Return all of the data below verbatim and exclude every picture.

-=-=-=-=-

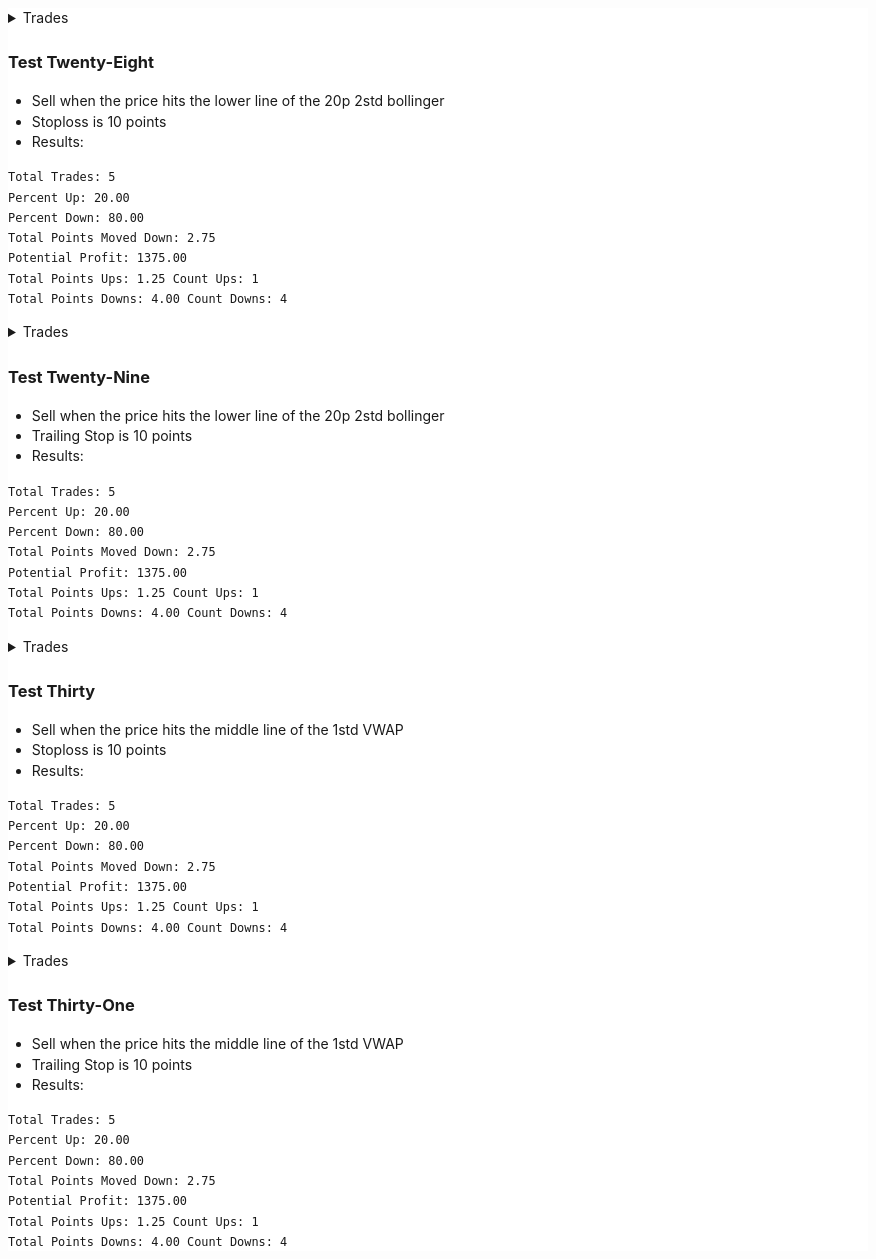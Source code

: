 <details><summary>Trades</summary></details>

### Test Twenty-Eight
* Sell when the price hits the lower line of the 20p 2std bollinger
* Stoploss is 10 points
* Results:
```
Total Trades: 5
Percent Up: 20.00
Percent Down: 80.00
Total Points Moved Down: 2.75
Potential Profit: 1375.00
Total Points Ups: 1.25 Count Ups: 1
Total Points Downs: 4.00 Count Downs: 4
```

<details><summary>Trades</summary></details>

### Test Twenty-Nine
* Sell when the price hits the lower line of the 20p 2std bollinger
* Trailing Stop is 10 points
* Results:
```
Total Trades: 5
Percent Up: 20.00
Percent Down: 80.00
Total Points Moved Down: 2.75
Potential Profit: 1375.00
Total Points Ups: 1.25 Count Ups: 1
Total Points Downs: 4.00 Count Downs: 4
```

<details><summary>Trades</summary></details>

### Test Thirty
* Sell when the price hits the middle line of the 1std VWAP
* Stoploss is 10 points
* Results:
```
Total Trades: 5
Percent Up: 20.00
Percent Down: 80.00
Total Points Moved Down: 2.75
Potential Profit: 1375.00
Total Points Ups: 1.25 Count Ups: 1
Total Points Downs: 4.00 Count Downs: 4
```

<details><summary>Trades</summary></details>

### Test Thirty-One
* Sell when the price hits the middle line of the 1std VWAP
* Trailing Stop is 10 points
* Results:
```
Total Trades: 5
Percent Up: 20.00
Percent Down: 80.00
Total Points Moved Down: 2.75
Potential Profit: 1375.00
Total Points Ups: 1.25 Count Ups: 1
Total Points Downs: 4.00 Count Downs: 4
```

-=-=-=-=-

# Response to this task:
Source code

: <details><summary>Trades</summary></details>

### Test Twenty-Eight
* Sell when the price hits the lower line of the 20p 2std bollinger
* Stoploss is 10 points
* Results:
```
Total Trades: 5
Percent Up: 20.00
Percent Down: 80.00
Total Points Moved Down: 2.75
Potential Profit: 1375.00
Total Points Ups: 1.25 Count Ups: 1
Total Points Downs: 4.00 Count Downs: 4
```

<details><summary>Trades</summary></details>

### Test Twenty-Nine
* Sell when the price hits the lower line of the 20p 2std bollinger
* Trailing Stop is 10 points
* Results:
```
Total Trades: 5
Percent Up: 20.00
Percent Down: 80.00
Total Points Moved Down: 2.75
Potential Profit: 1375.00
Total Points Ups: 1.25 Count Ups: 1
Total Points Downs: 4.00 Count Downs: 4
```

<details><summary>Trades</summary></details>

### Test Thirty
* Sell when the price hits the middle line of the 1std VWAP
* Stoploss is 10 points
* Results:
```
Total Trades: 5
Percent Up: 20.00
Percent Down: 80.00
Total Points Moved Down: 2.75
Potential Profit: 1375.00
Total Points Ups: 1.25 Count Ups: 1
Total Points Downs: 4.00 Count Downs: 4
```

<details><summary>Trades</summary></details>

### Test Thirty-One
* Sell when the price hits the middle line of the 1std VWAP
* Trailing Stop is 10 points
* Results:
```
Total Trades: 5
Percent Up: 20.00
Percent Down: 80.00
Total Points Moved Down: 2.75
Potential Profit: 1375.00
Total Points Ups: 1.25 Count Ups: 1
Total Points Downs: 4.00 Count Downs: 4
```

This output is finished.